The beautiful artifact in the photograph is made of Knife River Flint (KRF).  Artifacts made of this northern High Plains material are highly sought after because of the aesthetic qualities they exhibit. The following article is a brief description of the attributes of KRF.

The generally accepted source of Knife River Flint is in Dunn and Mercer Counties in western North Dakota. KRF is an exceptionally high-quality and durable toolstone. It has a wide distribution range throughout the states and provinces adjacent to and even farther removed from its source in North Dakota. It is distinctive in appearance, and identification based on general appearance is usually considered unequivocal (Frison 1982).

KRF is a finely textured, uniform, nonporous, brown to dark brown, translucent chert (flint). It occurs in secondary deposits in the form of subangular, tabular, and blocky pieces that can range in size from gravel to small boulders.

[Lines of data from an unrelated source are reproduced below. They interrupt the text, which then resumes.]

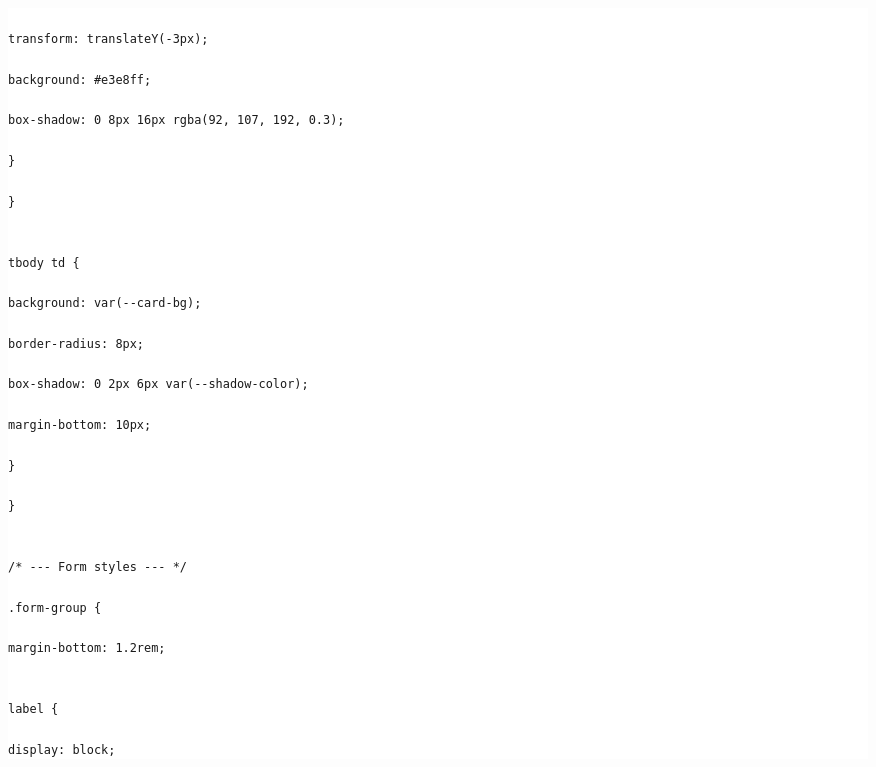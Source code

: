                                                                                                                                                                                                                                                                                                               transform: translateY(-3px);
                                                                                                                                                                                                                                                                                                                    background: #e3e8ff;
                                                                                                                                                                                                                                                                                                                          box-shadow: 0 8px 16px rgba(92, 107, 192, 0.3);
                                                                                                                                                                                                                                                                                                                              }
                                                                                                                                                                                                                                                                                                                                }

                                                                                                                                                                                                                                                                                                                                  tbody td {
                                                                                                                                                                                                                                                                                                                                      background: var(--card-bg);
                                                                                                                                                                                                                                                                                                                                          border-radius: 8px;
                                                                                                                                                                                                                                                                                                                                              box-shadow: 0 2px 6px var(--shadow-color);
                                                                                                                                                                                                                                                                                                                                                  margin-bottom: 10px;
                                                                                                                                                                                                                                                                                                                                                    }
                                                                                                                                                                                                                                                                                                                                                    }

                                                                                                                                                                                                                                                                                                                                                    /* --- Form styles --- */
                                                                                                                                                                                                                                                                                                                                                    .form-group {
                                                                                                                                                                                                                                                                                                                                                      margin-bottom: 1.2rem;

                                                                                                                                                                                                                                                                                                                                                        label {
                                                                                                                                                                                                                                                                                                                                                            display: block;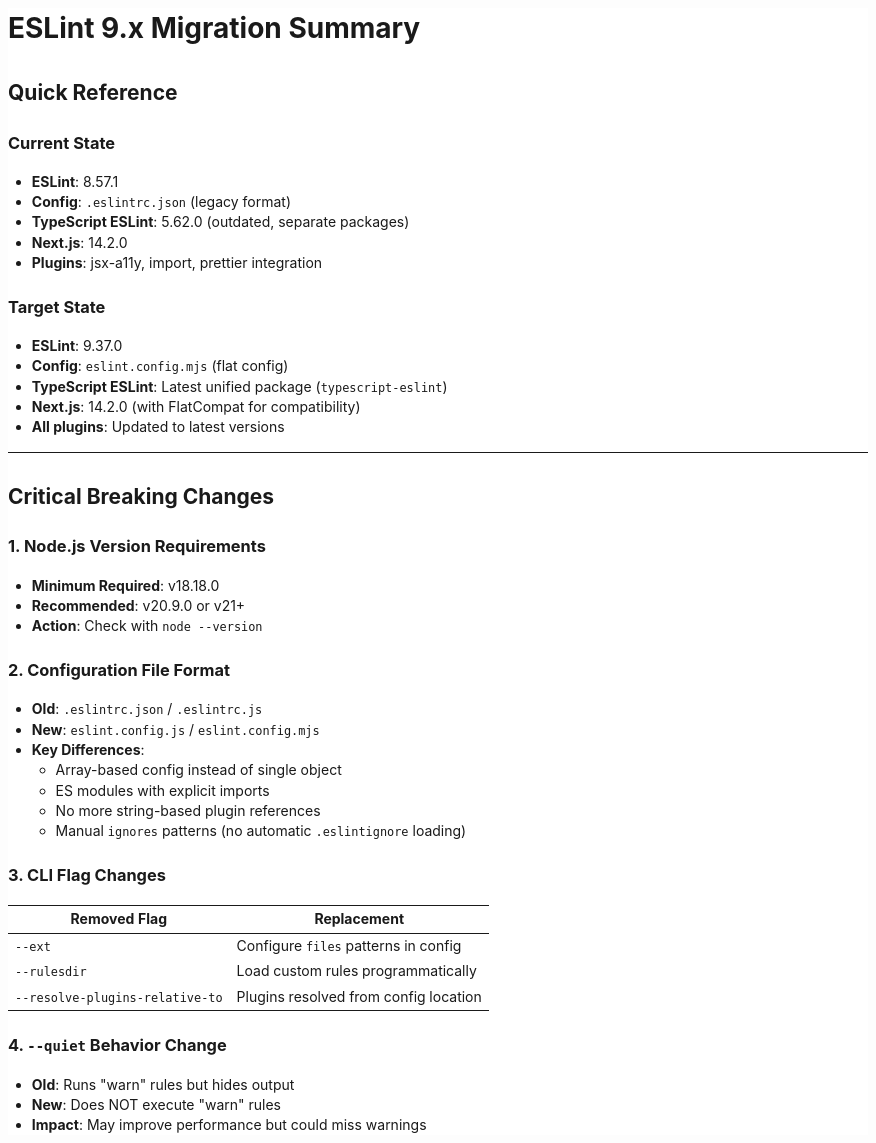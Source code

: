 # ESLint 9.x Migration Summary

## Quick Reference

### Current State
- **ESLint**: 8.57.1
- **Config**: `.eslintrc.json` (legacy format)
- **TypeScript ESLint**: 5.62.0 (outdated, separate packages)
- **Next.js**: 14.2.0
- **Plugins**: jsx-a11y, import, prettier integration

### Target State
- **ESLint**: 9.37.0
- **Config**: `eslint.config.mjs` (flat config)
- **TypeScript ESLint**: Latest unified package (`typescript-eslint`)
- **Next.js**: 14.2.0 (with FlatCompat for compatibility)
- **All plugins**: Updated to latest versions

---

## Critical Breaking Changes

### 1. Node.js Version Requirements
- **Minimum Required**: v18.18.0
- **Recommended**: v20.9.0 or v21+
- **Action**: Check with `node --version`

### 2. Configuration File Format
- **Old**: `.eslintrc.json` / `.eslintrc.js`
- **New**: `eslint.config.js` / `eslint.config.mjs`
- **Key Differences**:
  - Array-based config instead of single object
  - ES modules with explicit imports
  - No more string-based plugin references
  - Manual `ignores` patterns (no automatic `.eslintignore` loading)

### 3. CLI Flag Changes
| Removed Flag | Replacement |
|--------------|-------------|
| `--ext` | Configure `files` patterns in config |
| `--rulesdir` | Load custom rules programmatically |
| `--resolve-plugins-relative-to` | Plugins resolved from config location |

### 4. `--quiet` Behavior Change
- **Old**: Runs "warn" rules but hides output
- **New**: Does NOT execute "warn" rules
- **Impact**: May improve performance but could miss warnings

The presence of  white fossil plant fragments in the brown translucent flint help distinguish it from other look-alike materials such as Scenic chalcedony and others sources from the White River group silicates found in western South Dakota and northwestern Nebraska.  Ultraviolet (UV) fluorescence can be useful in distinguishing KRF from the similar look-alike materials.

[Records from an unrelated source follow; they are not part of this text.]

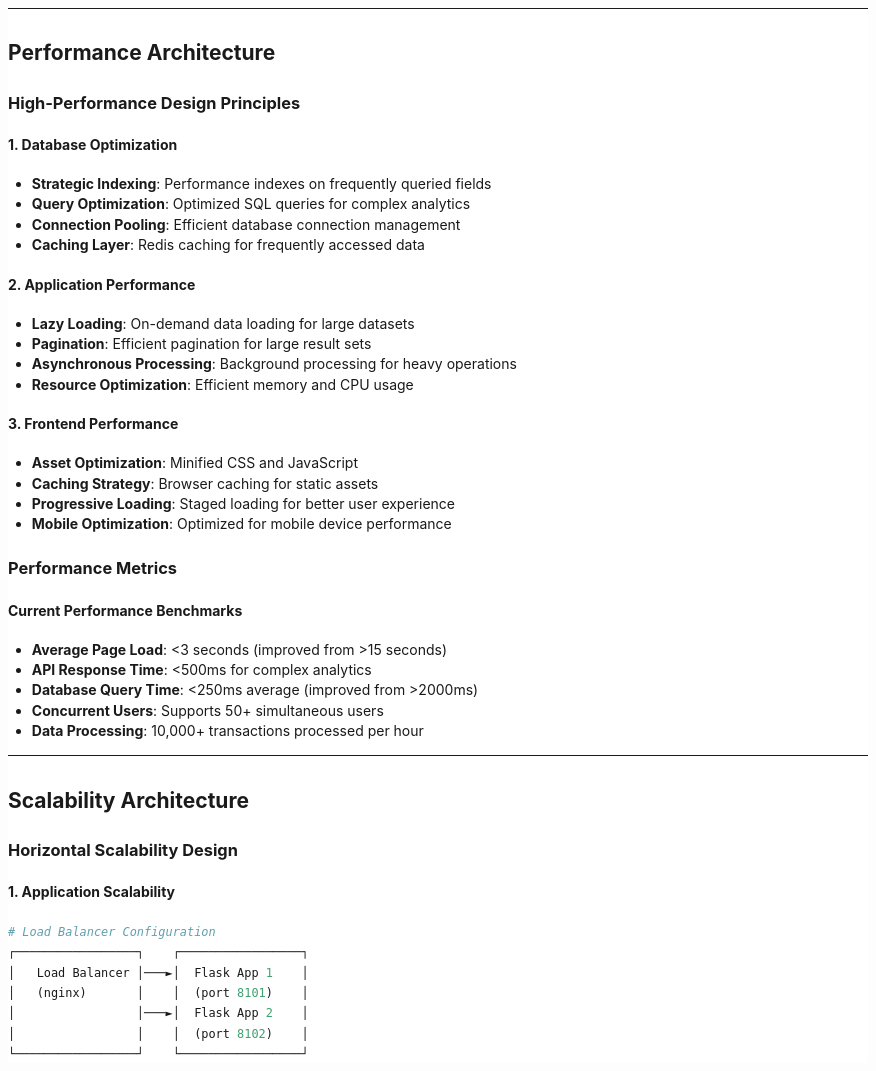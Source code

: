
---

## Performance Architecture

### High-Performance Design Principles

#### 1. Database Optimization
- **Strategic Indexing**: Performance indexes on frequently queried fields
- **Query Optimization**: Optimized SQL queries for complex analytics
- **Connection Pooling**: Efficient database connection management
- **Caching Layer**: Redis caching for frequently accessed data

#### 2. Application Performance
- **Lazy Loading**: On-demand data loading for large datasets
- **Pagination**: Efficient pagination for large result sets
- **Asynchronous Processing**: Background processing for heavy operations
- **Resource Optimization**: Efficient memory and CPU usage

#### 3. Frontend Performance
- **Asset Optimization**: Minified CSS and JavaScript
- **Caching Strategy**: Browser caching for static assets
- **Progressive Loading**: Staged loading for better user experience
- **Mobile Optimization**: Optimized for mobile device performance

### Performance Metrics

#### Current Performance Benchmarks
- **Average Page Load**: <3 seconds (improved from >15 seconds)
- **API Response Time**: <500ms for complex analytics
- **Database Query Time**: <250ms average (improved from >2000ms)
- **Concurrent Users**: Supports 50+ simultaneous users
- **Data Processing**: 10,000+ transactions processed per hour

---

## Scalability Architecture

### Horizontal Scalability Design

#### 1. Application Scalability
```python
# Load Balancer Configuration
┌─────────────────┐    ┌─────────────────┐
│   Load Balancer │───►│  Flask App 1    │
│   (nginx)       │    │  (port 8101)    │
│                 │───►│  Flask App 2    │
│                 │    │  (port 8102)    │
└─────────────────┘    └─────────────────┘
```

Patination of KRF artifacts can vary from absent  to a very intense cream-white patina. Patination is caused by dissolution of silica from the surface of the artifact and the patina is almost always the most intense on the upper facing surface of a buried artifact. Variables important to the amount of patination include time, pH, moisture, and temperature and will vary greatly from one region to another. However, lack of patination is not an indicator of age as unpatinated artifacts may date from the Paleoindian through Late Prehistoric periods (Root et al. 1986).  The majority of the KRF artifacts that I have seen or found from south central Nebraska have a near absence of white patina  but oftentimes exhibit a very light lustrous haze or a light bluish surface haze. 

Because KRF is such a high quality lithic it is not unusual to find artifacts made from it at great distances from its source. This is especially true of artifacts made by Paleoindian cultures. These early cultures were very mobile and long distance transport of high quality lithics was not an uncommon practice. A number of Paleoindian artifacts made of KRF have been found in southern Nebraska at an approximate distance of 500 miles from the lithic source.